Speaking to the administrator or head nurse about your issues is of limited value. Most of their staff changes in a calendar year. There is close to 100% turnover per year. This is not surprising. The physical work is hard. The patients do not always have the mental capacity to voice their appreciation. The patients have issues of urinary and fecal incontinence requiring constant attention, changing and cleansing. The pay is low. It is surprising to me just how caring and compassionate the workers are under these circumstances and it is a credit to their kindness and humanity that they continue this work.

As the Baby Boomers age, we need to make it easier for physicians to follow their patients in the hospital and into nursing facilities – not more difficult.

  • We need uniform order forms (preferably computerized) to make prescribing medications and therapy easier and more accurate.
  • We need sensible credentialing rules that allow a practitioner in good standing in his state and local hospitals to follow his or her patients without expensive and costly re-credentialing procedures.
  • We need to reform the tort laws to eliminate the fear these institutions have of costly and frivolous law suits and allowing them to put more caregivers on the floors rather than compliance officers.

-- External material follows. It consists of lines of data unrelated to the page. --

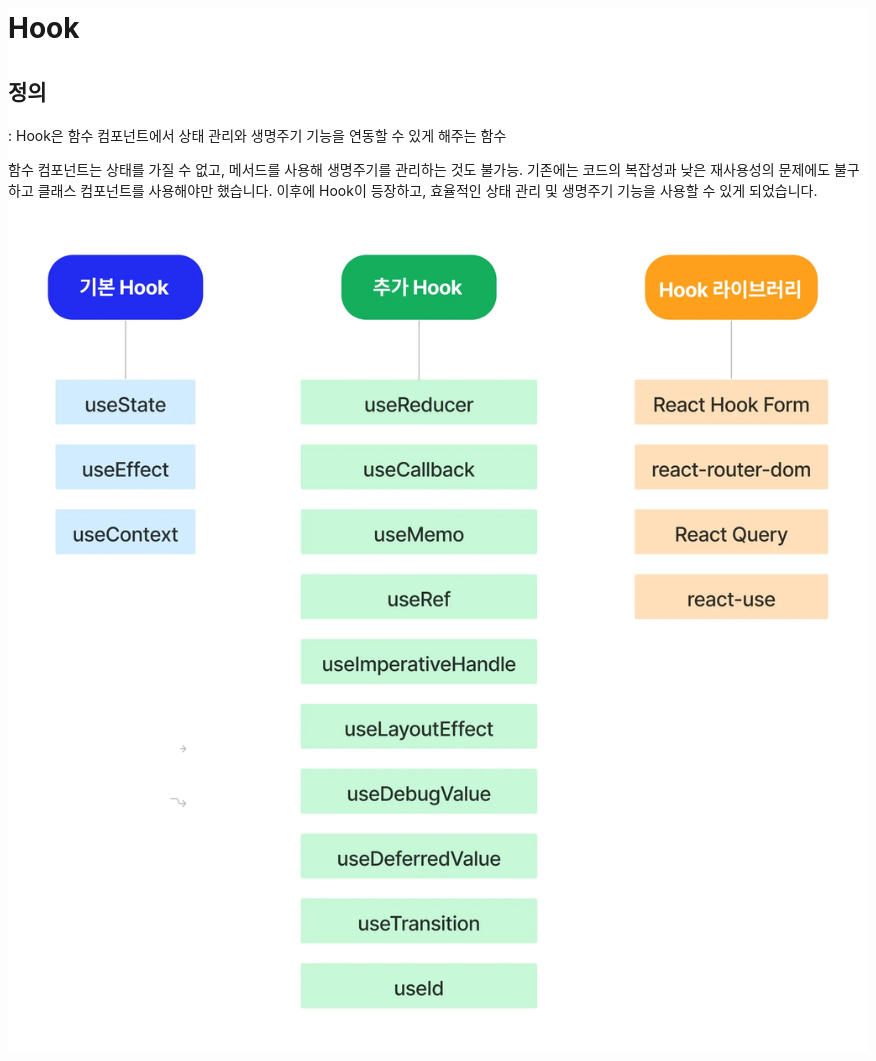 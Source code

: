 # Hook

## 정의

: Hook은 함수 컴포넌트에서 상태 관리와 생명주기 기능을 연동할 수 있게 해주는 함수

함수 컴포넌트는 상태를 가질 수 없고, 메서드를 사용해 생명주기를 관리하는 것도 불가능. 기존에는 코드의 복잡성과 낮은 재사용성의 문제에도 불구하고 클래스 컴포넌트를 사용해야만 했습니다. 이후에 Hook이 등장하고, 효율적인 상태 관리 및 생명주기 기능을 사용할 수 있게 되었습니다.

![Hook의 종류](./reactHookTypes.webp)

  • We need to appreciate the benefit to the patient of continuity of care rather than fragmenting their care asking a new provider to start over and assume care in each location.
  • We need to get healthy teenagers who are considering a career in health care and healthy senior volunteers into these facilities to assist the under staffed employed staff.
  • We need to get young doctors and nurses into these facilities as part of their training requirements, so that simple care can be provided on site rather than continuing the “call 911 and copy the chart for transfer” carousels jamming acute care hospitals and emergency departments and freeing the emergency responders to respond to true emergencies.
  • We need less regulation at these facilities so that the patients can receive more care.